▸ **Task statement**:
Which of the lines in the records below hold the string "culturales"? Copy every one of them.

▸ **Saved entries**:

---*---

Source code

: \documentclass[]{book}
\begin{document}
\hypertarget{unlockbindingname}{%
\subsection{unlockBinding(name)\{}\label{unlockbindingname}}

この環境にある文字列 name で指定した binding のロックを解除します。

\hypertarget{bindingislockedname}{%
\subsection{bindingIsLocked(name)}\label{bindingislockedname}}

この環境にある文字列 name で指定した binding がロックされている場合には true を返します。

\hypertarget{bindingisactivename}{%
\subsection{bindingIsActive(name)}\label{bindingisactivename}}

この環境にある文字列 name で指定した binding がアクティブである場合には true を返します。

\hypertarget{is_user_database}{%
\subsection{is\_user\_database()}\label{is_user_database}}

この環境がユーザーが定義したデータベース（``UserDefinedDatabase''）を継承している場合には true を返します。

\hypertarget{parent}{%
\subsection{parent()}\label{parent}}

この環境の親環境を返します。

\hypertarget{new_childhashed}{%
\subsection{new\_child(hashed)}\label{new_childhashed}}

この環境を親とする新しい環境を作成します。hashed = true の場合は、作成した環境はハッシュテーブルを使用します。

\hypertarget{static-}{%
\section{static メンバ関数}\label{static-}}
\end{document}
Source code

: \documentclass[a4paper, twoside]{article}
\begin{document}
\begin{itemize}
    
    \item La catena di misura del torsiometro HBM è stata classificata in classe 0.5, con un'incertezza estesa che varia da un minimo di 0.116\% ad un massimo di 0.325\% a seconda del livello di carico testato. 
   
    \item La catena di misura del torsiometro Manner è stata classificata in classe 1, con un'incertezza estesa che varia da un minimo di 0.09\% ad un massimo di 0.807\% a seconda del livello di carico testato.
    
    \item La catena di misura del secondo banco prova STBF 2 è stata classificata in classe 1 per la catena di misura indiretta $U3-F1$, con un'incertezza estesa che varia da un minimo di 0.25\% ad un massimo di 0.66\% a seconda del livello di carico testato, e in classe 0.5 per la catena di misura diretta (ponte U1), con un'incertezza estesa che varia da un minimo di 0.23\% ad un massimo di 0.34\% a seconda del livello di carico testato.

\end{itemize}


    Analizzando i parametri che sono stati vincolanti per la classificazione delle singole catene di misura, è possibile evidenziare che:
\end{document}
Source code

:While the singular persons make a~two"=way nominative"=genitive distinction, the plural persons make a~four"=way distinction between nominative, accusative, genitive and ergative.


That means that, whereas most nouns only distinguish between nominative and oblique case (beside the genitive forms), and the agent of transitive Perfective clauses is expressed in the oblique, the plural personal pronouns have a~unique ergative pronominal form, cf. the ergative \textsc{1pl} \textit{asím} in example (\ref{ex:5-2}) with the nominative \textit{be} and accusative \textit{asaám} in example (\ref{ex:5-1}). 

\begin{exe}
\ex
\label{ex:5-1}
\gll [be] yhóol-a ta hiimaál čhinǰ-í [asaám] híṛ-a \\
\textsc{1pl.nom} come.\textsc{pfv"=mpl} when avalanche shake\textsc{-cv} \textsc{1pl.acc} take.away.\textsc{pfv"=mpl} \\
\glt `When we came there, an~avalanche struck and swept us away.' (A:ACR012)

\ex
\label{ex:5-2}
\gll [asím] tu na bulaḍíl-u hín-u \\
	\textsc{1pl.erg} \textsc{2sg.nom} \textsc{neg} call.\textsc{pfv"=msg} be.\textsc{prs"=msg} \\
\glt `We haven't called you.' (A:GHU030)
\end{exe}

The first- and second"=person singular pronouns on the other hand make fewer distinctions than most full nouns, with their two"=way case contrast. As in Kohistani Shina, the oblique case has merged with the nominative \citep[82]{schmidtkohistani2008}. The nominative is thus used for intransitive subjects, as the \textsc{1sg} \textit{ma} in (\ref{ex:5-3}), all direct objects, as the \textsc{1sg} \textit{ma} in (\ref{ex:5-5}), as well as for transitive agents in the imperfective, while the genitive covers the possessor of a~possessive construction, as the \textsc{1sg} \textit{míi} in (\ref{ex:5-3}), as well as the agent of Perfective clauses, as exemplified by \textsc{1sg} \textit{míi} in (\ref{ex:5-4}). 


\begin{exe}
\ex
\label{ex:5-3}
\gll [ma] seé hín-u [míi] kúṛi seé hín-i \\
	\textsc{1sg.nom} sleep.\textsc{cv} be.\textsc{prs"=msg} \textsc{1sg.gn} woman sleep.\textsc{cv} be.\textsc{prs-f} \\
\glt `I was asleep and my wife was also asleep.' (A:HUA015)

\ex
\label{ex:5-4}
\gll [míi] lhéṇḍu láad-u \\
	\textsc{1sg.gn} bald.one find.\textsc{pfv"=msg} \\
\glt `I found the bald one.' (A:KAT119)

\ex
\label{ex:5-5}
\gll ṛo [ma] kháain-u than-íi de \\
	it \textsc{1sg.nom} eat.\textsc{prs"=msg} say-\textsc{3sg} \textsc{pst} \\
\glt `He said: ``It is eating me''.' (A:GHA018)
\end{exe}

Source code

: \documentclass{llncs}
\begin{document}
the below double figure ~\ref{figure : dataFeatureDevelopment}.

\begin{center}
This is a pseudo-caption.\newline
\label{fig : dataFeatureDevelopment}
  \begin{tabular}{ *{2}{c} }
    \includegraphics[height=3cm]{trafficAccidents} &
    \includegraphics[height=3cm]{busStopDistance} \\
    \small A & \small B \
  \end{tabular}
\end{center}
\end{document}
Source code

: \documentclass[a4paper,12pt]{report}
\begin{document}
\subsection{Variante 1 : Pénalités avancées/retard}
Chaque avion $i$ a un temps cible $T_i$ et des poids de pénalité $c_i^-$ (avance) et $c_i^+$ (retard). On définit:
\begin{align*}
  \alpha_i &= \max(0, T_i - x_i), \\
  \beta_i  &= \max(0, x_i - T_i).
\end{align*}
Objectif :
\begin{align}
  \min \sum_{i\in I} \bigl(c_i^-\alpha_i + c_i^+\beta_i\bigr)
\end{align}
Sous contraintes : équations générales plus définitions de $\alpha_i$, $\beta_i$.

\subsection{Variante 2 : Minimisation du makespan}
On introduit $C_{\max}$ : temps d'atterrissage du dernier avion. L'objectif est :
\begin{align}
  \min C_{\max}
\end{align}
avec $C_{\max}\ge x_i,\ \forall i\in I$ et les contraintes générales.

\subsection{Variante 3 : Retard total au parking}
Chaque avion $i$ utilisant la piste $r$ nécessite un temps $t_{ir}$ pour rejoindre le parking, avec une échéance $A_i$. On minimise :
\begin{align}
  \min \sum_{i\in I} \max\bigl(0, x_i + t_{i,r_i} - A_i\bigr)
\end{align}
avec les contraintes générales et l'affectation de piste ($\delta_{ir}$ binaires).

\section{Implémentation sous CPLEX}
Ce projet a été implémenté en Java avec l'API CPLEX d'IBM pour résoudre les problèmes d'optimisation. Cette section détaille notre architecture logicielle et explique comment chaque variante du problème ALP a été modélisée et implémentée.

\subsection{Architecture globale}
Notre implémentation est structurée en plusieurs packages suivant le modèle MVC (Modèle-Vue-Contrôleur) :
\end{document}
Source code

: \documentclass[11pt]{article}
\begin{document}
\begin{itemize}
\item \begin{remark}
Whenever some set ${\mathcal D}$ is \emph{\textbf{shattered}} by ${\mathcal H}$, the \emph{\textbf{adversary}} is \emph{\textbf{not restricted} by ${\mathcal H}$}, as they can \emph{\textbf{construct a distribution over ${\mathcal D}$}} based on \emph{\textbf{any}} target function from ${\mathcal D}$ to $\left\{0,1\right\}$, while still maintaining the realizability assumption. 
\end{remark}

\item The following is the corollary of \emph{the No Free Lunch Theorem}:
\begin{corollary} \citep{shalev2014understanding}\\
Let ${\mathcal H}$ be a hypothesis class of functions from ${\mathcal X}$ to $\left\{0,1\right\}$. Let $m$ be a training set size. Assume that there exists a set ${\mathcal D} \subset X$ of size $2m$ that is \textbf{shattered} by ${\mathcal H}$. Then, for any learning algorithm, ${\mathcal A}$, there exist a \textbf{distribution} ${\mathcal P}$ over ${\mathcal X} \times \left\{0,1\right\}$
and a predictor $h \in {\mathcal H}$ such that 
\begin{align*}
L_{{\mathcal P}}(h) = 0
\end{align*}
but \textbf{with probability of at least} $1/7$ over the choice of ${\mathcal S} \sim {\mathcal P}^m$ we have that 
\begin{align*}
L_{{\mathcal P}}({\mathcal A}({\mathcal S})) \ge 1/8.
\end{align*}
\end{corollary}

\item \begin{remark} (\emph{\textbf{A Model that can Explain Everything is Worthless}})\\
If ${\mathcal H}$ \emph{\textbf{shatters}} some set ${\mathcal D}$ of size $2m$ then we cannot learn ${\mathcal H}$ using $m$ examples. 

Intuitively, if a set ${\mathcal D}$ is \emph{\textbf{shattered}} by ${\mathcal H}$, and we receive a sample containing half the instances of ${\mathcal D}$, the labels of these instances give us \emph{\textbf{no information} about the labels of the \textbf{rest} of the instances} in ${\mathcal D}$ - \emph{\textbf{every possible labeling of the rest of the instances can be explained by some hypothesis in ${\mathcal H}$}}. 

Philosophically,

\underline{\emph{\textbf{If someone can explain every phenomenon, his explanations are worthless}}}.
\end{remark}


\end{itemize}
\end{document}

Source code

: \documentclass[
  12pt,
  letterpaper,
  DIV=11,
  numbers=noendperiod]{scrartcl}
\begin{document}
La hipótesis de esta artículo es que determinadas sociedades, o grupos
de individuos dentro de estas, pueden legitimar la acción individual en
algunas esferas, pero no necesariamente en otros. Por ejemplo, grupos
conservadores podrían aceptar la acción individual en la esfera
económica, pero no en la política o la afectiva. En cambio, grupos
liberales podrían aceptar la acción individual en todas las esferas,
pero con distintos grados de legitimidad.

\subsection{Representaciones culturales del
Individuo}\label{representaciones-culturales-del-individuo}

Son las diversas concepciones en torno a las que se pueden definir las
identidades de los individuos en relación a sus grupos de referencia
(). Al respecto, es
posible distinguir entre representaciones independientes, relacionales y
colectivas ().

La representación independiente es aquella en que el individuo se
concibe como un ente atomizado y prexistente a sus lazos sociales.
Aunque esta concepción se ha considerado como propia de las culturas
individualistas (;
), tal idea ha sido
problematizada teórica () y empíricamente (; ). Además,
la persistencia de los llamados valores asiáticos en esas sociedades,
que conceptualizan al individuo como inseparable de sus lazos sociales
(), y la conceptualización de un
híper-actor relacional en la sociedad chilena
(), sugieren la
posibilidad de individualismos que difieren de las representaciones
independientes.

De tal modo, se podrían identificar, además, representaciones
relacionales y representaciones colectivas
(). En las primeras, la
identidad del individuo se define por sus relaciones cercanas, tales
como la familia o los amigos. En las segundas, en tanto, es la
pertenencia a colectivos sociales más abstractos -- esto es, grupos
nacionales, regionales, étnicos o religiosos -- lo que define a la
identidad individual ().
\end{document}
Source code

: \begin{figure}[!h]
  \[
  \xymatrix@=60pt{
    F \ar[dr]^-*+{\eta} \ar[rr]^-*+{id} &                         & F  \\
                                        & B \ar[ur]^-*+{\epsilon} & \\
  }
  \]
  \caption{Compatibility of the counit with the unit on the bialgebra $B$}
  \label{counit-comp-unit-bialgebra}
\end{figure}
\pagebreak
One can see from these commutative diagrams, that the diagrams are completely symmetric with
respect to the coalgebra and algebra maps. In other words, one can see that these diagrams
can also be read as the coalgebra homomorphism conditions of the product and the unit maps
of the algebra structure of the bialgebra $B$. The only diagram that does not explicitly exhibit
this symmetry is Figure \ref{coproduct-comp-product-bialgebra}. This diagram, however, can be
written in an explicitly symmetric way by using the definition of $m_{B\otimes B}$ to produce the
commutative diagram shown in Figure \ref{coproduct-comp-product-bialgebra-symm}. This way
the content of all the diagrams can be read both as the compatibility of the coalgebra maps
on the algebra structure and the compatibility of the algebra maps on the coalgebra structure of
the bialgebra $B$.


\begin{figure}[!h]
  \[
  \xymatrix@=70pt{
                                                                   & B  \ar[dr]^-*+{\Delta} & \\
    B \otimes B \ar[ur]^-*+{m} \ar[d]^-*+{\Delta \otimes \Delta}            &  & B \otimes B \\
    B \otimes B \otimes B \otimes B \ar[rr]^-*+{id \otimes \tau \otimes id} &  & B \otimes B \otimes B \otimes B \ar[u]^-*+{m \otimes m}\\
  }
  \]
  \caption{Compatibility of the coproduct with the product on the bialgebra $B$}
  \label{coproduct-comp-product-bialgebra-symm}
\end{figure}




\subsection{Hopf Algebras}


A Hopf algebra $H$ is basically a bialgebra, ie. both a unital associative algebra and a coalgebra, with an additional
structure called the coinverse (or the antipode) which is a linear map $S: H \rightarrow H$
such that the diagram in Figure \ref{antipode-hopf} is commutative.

---*---

▸ **Answer**:
\subsection{Representaciones culturales del
Individuo}\label{representaciones-culturales-del-individuo}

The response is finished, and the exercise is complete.